◆ Assignment
Nothing below is to be printed except the lines between the line holding "El creador de" and the line holding "propietarias del recurso.", inclusive, each exactly as it appears.

◆ Data
---

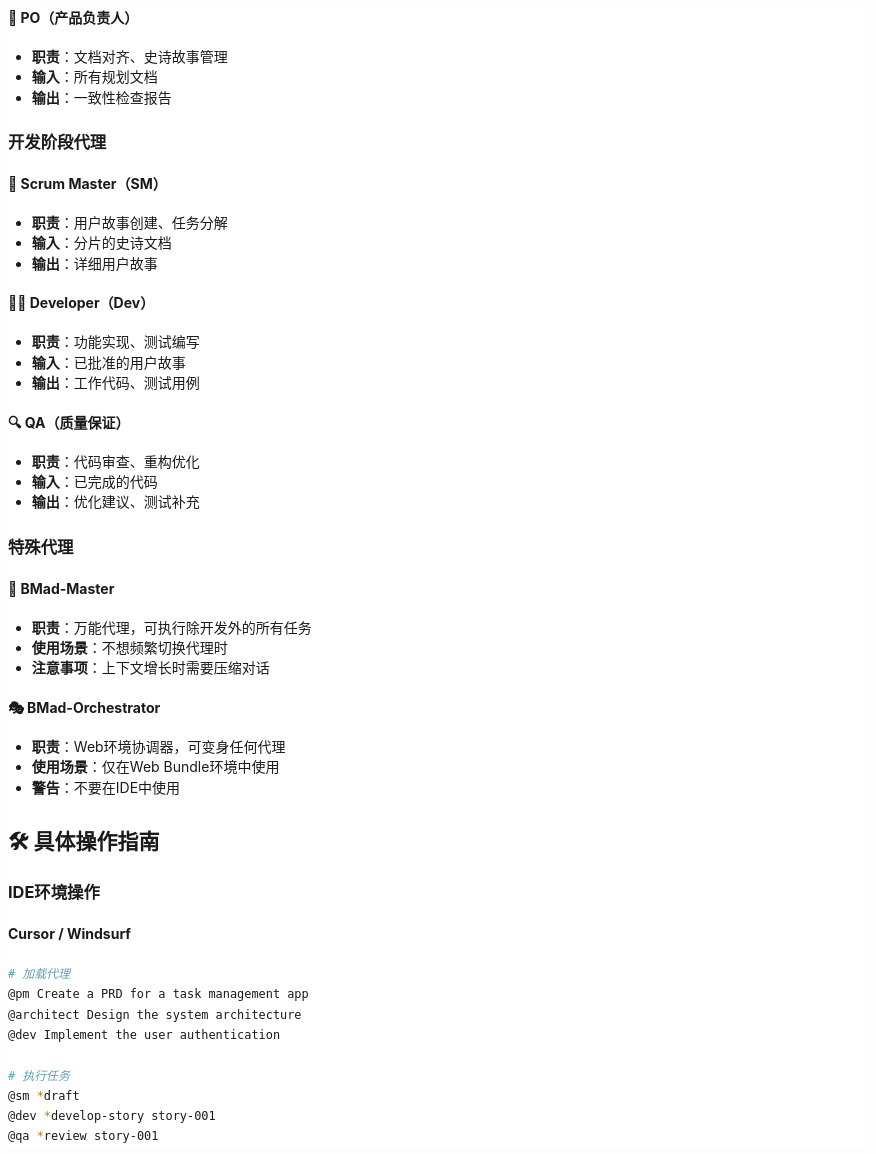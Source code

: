 #### 👑 PO（产品负责人）
- **职责**：文档对齐、史诗故事管理
- **输入**：所有规划文档
- **输出**：一致性检查报告

### 开发阶段代理

#### 📝 Scrum Master（SM）
- **职责**：用户故事创建、任务分解
- **输入**：分片的史诗文档
- **输出**：详细用户故事

#### 👨‍💻 Developer（Dev）
- **职责**：功能实现、测试编写
- **输入**：已批准的用户故事
- **输出**：工作代码、测试用例

#### 🔍 QA（质量保证）
- **职责**：代码审查、重构优化
- **输入**：已完成的代码
- **输出**：优化建议、测试补充

### 特殊代理

#### 🎯 BMad-Master
- **职责**：万能代理，可执行除开发外的所有任务
- **使用场景**：不想频繁切换代理时
- **注意事项**：上下文增长时需要压缩对话

#### 🎭 BMad-Orchestrator
- **职责**：Web环境协调器，可变身任何代理
- **使用场景**：仅在Web Bundle环境中使用
- **警告**：不要在IDE中使用

## 🛠️ 具体操作指南

### IDE环境操作

#### Cursor / Windsurf
```bash
# 加载代理
@pm Create a PRD for a task management app
@architect Design the system architecture
@dev Implement the user authentication

# 执行任务
@sm *draft
@dev *develop-story story-001
@qa *review story-001
```

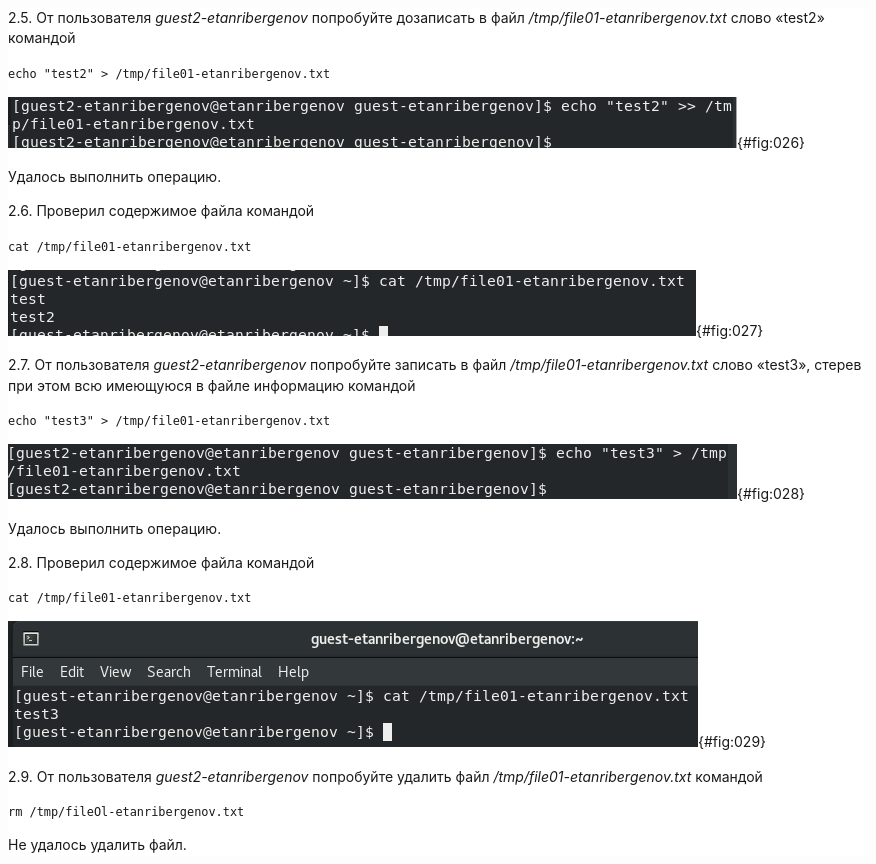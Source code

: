 
2.5. От пользователя *guest2-etanribergenov* попробуйте дозаписать в файл */tmp/file01-etanribergenov.txt* слово «test2» командой

`echo "test2" > /tmp/file01-etanribergenov.txt`

![Попытка записи в файл пользователем, не являющимся его владельцем](../images/24.png){#fig:026}

Удалось выполнить операцию.


2.6. Проверил содержимое файла командой

`cat /tmp/file01-etanribergenov.txt`

![Проверка содержимого файла](../images/25.png){#fig:027}


2.7. От пользователя *guest2-etanribergenov* попробуйте записать в файл */tmp/file01-etanribergenov.txt* слово «test3», стерев при этом всю имеющуюся в файле информацию командой

`echo "test3" > /tmp/file01-etanribergenov.txt`

![Попытка перезаписи файла пользователем, не являющимся его владельцем](../images/26.png){#fig:028}

Удалось выполнить операцию.


2.8. Проверил содержимое файла командой

`cat /tmp/file01-etanribergenov.txt`

![Проверка содержимого файла](../images/27.png){#fig:029}



2.9. От пользователя *guest2-etanribergenov* попробуйте удалить файл */tmp/file01-etanribergenov.txt* командой

`rm /tmp/fileOl-etanribergenov.txt`

Не удалось удалить файл.

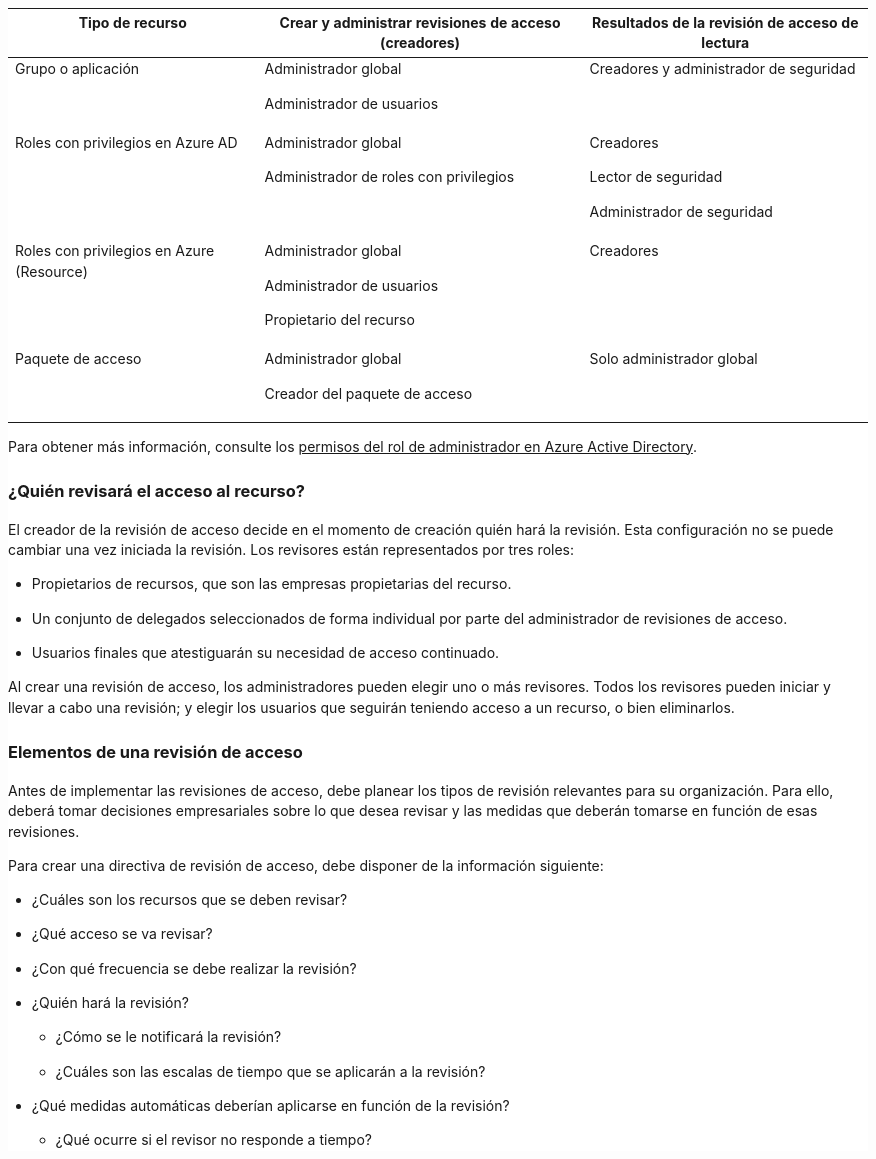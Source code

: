 | Tipo de recurso| Crear y administrar revisiones de acceso (creadores)| Resultados de la revisión de acceso de lectura |
| - | - | -|
| Grupo o aplicación| Administrador global <p>Administrador de usuarios| Creadores y administrador de seguridad |
| Roles con privilegios en Azure AD| Administrador global <p>Administrador de roles con privilegios| Creadores <p>Lector de seguridad<p>Administrador de seguridad |
| Roles con privilegios en Azure (Resource)| Administrador global<p>Administrador de usuarios<p>Propietario del recurso| Creadores |
| Paquete de acceso| Administrador global<p>Creador del paquete de acceso| Solo administrador global |


Para obtener más información, consulte los [permisos del rol de administrador en Azure Active Directory](../roles/permissions-reference.md).

### <a name="who-will-review-the-access-to-the-resource"></a>¿Quién revisará el acceso al recurso?

El creador de la revisión de acceso decide en el momento de creación quién hará la revisión. Esta configuración no se puede cambiar una vez iniciada la revisión. Los revisores están representados por tres roles:

* Propietarios de recursos, que son las empresas propietarias del recurso.

* Un conjunto de delegados seleccionados de forma individual por parte del administrador de revisiones de acceso.

* Usuarios finales que atestiguarán su necesidad de acceso continuado.

Al crear una revisión de acceso, los administradores pueden elegir uno o más revisores. Todos los revisores pueden iniciar y llevar a cabo una revisión; y elegir los usuarios que seguirán teniendo acceso a un recurso, o bien eliminarlos. 

### <a name="components-of-an-access-review"></a>Elementos de una revisión de acceso

Antes de implementar las revisiones de acceso, debe planear los tipos de revisión relevantes para su organización. Para ello, deberá tomar decisiones empresariales sobre lo que desea revisar y las medidas que deberán tomarse en función de esas revisiones.

Para crear una directiva de revisión de acceso, debe disponer de la información siguiente:

* ¿Cuáles son los recursos que se deben revisar?

* ¿Qué acceso se va revisar?

* ¿Con qué frecuencia se debe realizar la revisión?

* ¿Quién hará la revisión?

   * ¿Cómo se le notificará la revisión?

   * ¿Cuáles son las escalas de tiempo que se aplicarán a la revisión?

* ¿Qué medidas automáticas deberían aplicarse en función de la revisión?

   * ¿Qué ocurre si el revisor no responde a tiempo?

---

◆ Task response
El creador de la revisión de acceso decide en el momento de creación quién hará la revisión. Esta configuración no se puede cambiar una vez iniciada la revisión. Los revisores están representados por tres roles:

* Propietarios de recursos, que son las empresas propietarias del recurso.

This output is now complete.